Aux côtés des habituels Bikutsi et Makossa, Donny Elwood, chanteur- compositeur et guitariste apparaît comme un ovni dans la tradition musicale camerounaise. Ses chansons ne sont pas faites pour danser, mais seraient plutôt des “chants à penser”. Ce gavroche des faubourgs de Yaoundé (Cameroun), qui gueule à qui veut bien l’entendre : “On m’appelle Monsieur alère, Tonton Misère”, la guitare en bandoulière et son indécollable chapeau crânement enfoncé sur sa tête, il manie la langue française avec autant de dextérité qu’un chirurgien son scalpel. Mix de Brassens, de Dutronc et de Francis Bebey, cet enfant du colonialisme transforme les mots qu’on lui a appris en des armes redoutables, renversant les préjugés.
Dans ses chansons, il accule l’Homme jusque dans ses dernières défenses : corruption, impuissance, misère… Tout est objet à plaisanterie et rien n’échappe au regard acerbe de Mr Elwood, de son vrai nom Ella Owoudou Albert Dieudonné. Né en 1968 à Ebelowa (Sud-Cameroun), ce jouisseur des mots a aussi été comédien (Les Nul’ Art) et réalisateur, avant de se lancer dans la chanson, où là encore, il met à profit son plaisir de jouer. Sur scène, il exulte, il s’amuse, il échange avec le public…
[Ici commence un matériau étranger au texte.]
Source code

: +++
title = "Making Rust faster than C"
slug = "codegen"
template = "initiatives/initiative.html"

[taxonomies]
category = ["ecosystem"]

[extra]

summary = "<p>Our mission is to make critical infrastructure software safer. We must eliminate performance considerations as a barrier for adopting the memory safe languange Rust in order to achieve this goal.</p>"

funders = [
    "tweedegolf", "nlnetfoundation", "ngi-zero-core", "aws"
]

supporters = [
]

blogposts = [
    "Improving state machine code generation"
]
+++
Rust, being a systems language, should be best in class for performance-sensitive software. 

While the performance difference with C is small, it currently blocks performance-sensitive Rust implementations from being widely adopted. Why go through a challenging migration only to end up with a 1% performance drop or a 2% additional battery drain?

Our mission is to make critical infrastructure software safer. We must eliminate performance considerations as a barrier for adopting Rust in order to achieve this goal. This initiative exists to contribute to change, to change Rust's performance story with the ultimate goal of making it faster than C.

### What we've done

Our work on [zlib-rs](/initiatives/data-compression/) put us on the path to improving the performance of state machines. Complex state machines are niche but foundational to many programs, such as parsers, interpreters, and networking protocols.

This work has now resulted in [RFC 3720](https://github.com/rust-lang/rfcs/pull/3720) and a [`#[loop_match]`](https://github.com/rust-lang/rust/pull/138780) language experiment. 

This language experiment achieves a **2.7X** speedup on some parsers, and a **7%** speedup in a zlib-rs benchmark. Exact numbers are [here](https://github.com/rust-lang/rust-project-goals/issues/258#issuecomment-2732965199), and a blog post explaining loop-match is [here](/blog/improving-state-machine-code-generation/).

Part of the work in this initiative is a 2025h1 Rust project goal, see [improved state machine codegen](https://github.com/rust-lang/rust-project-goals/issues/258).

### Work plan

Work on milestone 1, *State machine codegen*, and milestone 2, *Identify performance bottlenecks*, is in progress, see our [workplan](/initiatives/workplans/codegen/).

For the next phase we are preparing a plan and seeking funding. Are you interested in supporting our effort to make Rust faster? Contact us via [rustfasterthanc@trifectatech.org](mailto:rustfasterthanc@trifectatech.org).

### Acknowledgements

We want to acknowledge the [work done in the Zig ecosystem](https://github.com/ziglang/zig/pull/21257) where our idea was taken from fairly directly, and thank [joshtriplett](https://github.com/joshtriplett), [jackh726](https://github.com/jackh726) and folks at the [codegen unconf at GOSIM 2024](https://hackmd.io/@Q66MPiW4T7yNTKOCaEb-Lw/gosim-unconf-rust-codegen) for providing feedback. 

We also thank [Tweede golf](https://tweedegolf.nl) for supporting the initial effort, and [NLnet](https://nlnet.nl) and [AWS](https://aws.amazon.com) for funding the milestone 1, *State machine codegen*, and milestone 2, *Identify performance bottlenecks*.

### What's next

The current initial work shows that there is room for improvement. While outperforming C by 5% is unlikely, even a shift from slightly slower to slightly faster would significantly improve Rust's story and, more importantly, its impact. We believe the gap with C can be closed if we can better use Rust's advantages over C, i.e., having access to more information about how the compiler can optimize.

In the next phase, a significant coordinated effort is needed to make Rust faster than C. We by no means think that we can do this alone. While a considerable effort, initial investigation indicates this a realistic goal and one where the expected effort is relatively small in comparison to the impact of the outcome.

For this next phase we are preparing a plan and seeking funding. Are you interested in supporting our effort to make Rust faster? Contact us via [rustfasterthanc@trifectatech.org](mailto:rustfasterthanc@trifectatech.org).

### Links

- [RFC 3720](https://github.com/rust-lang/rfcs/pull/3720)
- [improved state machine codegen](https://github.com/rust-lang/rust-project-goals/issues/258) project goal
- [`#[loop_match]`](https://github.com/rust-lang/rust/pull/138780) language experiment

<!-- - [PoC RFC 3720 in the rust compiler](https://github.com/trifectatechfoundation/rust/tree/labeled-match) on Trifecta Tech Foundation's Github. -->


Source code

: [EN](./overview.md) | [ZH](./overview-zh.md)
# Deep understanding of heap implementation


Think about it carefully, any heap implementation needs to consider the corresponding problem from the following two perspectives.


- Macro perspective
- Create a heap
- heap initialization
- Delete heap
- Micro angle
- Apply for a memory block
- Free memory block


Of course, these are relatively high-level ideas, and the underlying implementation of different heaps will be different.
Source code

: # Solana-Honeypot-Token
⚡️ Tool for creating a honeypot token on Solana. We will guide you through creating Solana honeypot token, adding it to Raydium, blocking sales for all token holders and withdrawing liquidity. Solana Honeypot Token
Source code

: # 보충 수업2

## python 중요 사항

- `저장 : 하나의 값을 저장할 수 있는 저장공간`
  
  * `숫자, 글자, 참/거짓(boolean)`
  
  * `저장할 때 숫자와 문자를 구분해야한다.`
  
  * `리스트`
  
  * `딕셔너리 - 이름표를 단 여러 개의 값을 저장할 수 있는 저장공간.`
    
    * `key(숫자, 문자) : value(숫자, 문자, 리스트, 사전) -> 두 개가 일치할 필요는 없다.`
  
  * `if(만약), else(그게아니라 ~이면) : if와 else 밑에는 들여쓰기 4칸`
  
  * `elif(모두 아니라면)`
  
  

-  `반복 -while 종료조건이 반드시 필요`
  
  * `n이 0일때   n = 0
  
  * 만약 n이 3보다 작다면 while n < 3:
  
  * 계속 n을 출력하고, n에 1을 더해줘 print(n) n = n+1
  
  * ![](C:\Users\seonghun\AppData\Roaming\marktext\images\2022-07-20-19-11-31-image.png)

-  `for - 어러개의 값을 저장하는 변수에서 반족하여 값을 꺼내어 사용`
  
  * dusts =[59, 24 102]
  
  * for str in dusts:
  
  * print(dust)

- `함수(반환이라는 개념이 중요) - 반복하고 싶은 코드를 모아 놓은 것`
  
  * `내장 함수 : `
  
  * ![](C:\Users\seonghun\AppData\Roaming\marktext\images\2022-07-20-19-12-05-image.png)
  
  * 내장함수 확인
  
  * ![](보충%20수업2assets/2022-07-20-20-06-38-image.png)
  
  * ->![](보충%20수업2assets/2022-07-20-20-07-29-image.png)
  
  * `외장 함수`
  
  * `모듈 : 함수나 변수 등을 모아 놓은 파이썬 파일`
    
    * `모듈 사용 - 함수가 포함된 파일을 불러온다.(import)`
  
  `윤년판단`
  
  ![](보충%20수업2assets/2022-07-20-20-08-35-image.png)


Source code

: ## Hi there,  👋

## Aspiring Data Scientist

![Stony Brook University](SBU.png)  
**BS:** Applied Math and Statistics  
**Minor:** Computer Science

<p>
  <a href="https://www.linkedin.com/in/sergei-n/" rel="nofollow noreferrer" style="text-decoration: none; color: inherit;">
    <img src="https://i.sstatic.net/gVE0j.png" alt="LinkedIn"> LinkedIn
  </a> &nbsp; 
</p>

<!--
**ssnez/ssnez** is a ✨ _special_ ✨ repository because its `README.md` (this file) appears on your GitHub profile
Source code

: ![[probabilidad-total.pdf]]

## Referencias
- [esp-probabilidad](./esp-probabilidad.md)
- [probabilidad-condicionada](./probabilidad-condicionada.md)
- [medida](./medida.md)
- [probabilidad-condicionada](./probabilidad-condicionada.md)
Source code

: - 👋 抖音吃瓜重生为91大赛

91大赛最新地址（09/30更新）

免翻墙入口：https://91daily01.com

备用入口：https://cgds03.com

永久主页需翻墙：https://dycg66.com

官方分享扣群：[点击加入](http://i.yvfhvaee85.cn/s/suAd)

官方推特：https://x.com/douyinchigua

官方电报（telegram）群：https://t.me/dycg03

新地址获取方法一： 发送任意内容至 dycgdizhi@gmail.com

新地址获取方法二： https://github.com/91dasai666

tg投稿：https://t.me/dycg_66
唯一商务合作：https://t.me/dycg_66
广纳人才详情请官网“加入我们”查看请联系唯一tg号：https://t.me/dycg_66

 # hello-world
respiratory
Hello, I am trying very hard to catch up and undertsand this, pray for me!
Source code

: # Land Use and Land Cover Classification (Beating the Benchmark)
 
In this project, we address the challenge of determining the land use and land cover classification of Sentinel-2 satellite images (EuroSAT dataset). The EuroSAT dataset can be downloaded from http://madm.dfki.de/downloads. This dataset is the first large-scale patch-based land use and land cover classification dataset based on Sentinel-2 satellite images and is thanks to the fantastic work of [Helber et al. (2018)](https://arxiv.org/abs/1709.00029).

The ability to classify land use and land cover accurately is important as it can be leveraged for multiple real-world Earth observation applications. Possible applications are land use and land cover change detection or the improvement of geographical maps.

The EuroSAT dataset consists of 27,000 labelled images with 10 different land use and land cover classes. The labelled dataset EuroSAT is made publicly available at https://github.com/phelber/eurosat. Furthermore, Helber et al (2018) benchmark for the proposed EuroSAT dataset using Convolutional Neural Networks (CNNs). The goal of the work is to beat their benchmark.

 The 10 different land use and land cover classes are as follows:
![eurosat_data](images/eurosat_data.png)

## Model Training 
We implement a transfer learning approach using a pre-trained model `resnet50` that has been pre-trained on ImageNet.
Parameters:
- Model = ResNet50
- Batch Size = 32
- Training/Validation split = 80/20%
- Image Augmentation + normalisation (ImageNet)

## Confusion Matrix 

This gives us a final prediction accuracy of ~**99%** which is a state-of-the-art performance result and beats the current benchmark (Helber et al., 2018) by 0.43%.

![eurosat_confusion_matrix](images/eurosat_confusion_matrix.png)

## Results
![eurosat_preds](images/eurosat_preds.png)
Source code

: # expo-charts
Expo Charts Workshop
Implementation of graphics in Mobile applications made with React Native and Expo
Pygmée par ses grands-parents, Donny semble avoir hérité de son don pour la parabole des griots de sa région, les joueurs de mvet (sorte de guitare avec des calebasses comme caisse de résonance), qui utilisent les contes pour ramener hommes et femmes dans le droit chemin. Lui pourtant ne prêche pas la bonne parole, il se contente d’observer le monde. Et nous, on se régale à l’écouter nous raconter l’histoire du Cousin militaire : “Heureusement que j’ai mon cousin militaire. Quand il touche son salaire, me donne mon argent de bière. Et moi je fonce chez ma rombière, toute la nuit on s’envoie en l’air.